> _Exercise description_: Please copy out every line of the listing below in which the word "kliknutí" appears.

########

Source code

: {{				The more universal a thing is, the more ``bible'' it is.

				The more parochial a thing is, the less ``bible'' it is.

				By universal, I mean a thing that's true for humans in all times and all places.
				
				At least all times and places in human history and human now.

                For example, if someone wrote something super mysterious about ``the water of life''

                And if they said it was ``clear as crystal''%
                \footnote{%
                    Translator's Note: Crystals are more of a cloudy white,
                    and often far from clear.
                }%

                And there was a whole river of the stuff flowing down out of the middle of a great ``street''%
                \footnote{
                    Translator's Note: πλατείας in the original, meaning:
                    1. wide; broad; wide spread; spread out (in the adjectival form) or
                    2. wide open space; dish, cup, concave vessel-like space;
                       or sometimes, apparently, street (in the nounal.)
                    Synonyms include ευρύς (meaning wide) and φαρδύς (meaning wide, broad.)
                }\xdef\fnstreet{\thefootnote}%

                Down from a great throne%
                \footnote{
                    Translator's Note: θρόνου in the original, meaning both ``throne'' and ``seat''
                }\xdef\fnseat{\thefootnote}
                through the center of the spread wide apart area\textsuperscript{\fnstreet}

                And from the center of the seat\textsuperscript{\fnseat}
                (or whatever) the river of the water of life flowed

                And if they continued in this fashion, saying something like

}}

########

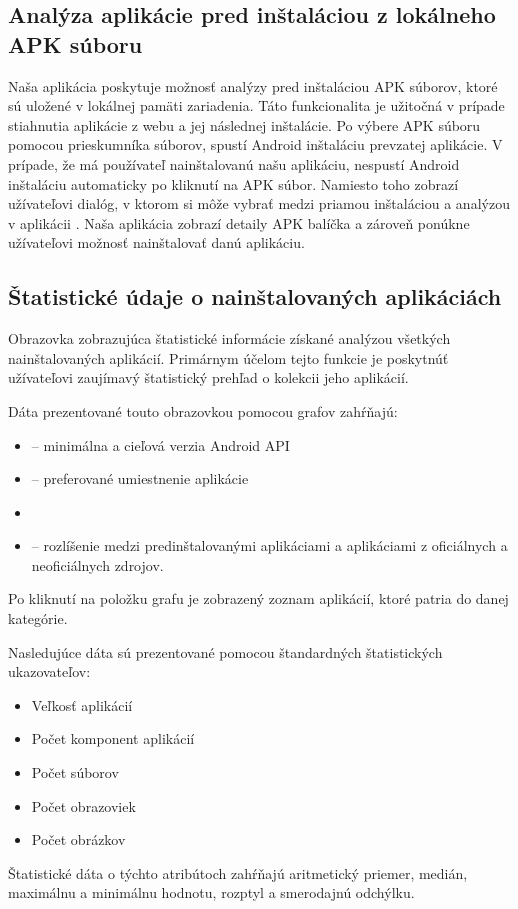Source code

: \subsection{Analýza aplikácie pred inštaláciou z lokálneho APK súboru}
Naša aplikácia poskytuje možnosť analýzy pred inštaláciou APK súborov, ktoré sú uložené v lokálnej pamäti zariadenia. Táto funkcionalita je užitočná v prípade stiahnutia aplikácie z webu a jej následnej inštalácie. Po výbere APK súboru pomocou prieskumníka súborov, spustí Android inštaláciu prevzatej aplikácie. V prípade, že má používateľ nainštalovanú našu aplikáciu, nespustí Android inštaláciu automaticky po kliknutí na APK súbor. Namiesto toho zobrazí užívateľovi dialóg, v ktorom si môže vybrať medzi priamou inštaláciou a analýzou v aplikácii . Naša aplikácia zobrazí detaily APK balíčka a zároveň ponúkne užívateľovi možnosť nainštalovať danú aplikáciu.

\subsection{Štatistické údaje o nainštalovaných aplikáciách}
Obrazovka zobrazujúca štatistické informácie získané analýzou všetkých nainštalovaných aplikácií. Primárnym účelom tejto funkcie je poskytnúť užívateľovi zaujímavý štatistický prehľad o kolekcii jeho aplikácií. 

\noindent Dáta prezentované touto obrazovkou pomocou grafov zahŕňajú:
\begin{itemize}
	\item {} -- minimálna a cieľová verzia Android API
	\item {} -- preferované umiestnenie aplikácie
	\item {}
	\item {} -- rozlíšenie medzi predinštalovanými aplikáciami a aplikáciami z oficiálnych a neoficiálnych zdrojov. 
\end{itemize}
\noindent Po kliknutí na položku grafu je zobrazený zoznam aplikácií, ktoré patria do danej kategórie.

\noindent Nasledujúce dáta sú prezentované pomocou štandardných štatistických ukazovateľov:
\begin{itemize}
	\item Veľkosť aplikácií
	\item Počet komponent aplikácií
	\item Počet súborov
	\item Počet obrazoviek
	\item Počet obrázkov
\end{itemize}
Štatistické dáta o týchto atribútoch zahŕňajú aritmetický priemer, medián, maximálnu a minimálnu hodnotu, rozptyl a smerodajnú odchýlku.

########

> _Solution below_:
Naša aplikácia poskytuje možnosť analýzy pred inštaláciou APK súborov, ktoré sú uložené v lokálnej pamäti zariadenia. Táto funkcionalita je užitočná v prípade stiahnutia aplikácie z webu a jej následnej inštalácie. Po výbere APK súboru pomocou prieskumníka súborov, spustí Android inštaláciu prevzatej aplikácie. V prípade, že má používateľ nainštalovanú našu aplikáciu, nespustí Android inštaláciu automaticky po kliknutí na APK súbor. Namiesto toho zobrazí užívateľovi dialóg, v ktorom si môže vybrať medzi priamou inštaláciou a analýzou v aplikácii . Naša aplikácia zobrazí detaily APK balíčka a zároveň ponúkne užívateľovi možnosť nainštalovať danú aplikáciu.
\noindent Po kliknutí na položku grafu je zobrazený zoznam aplikácií, ktoré patria do danej kategórie.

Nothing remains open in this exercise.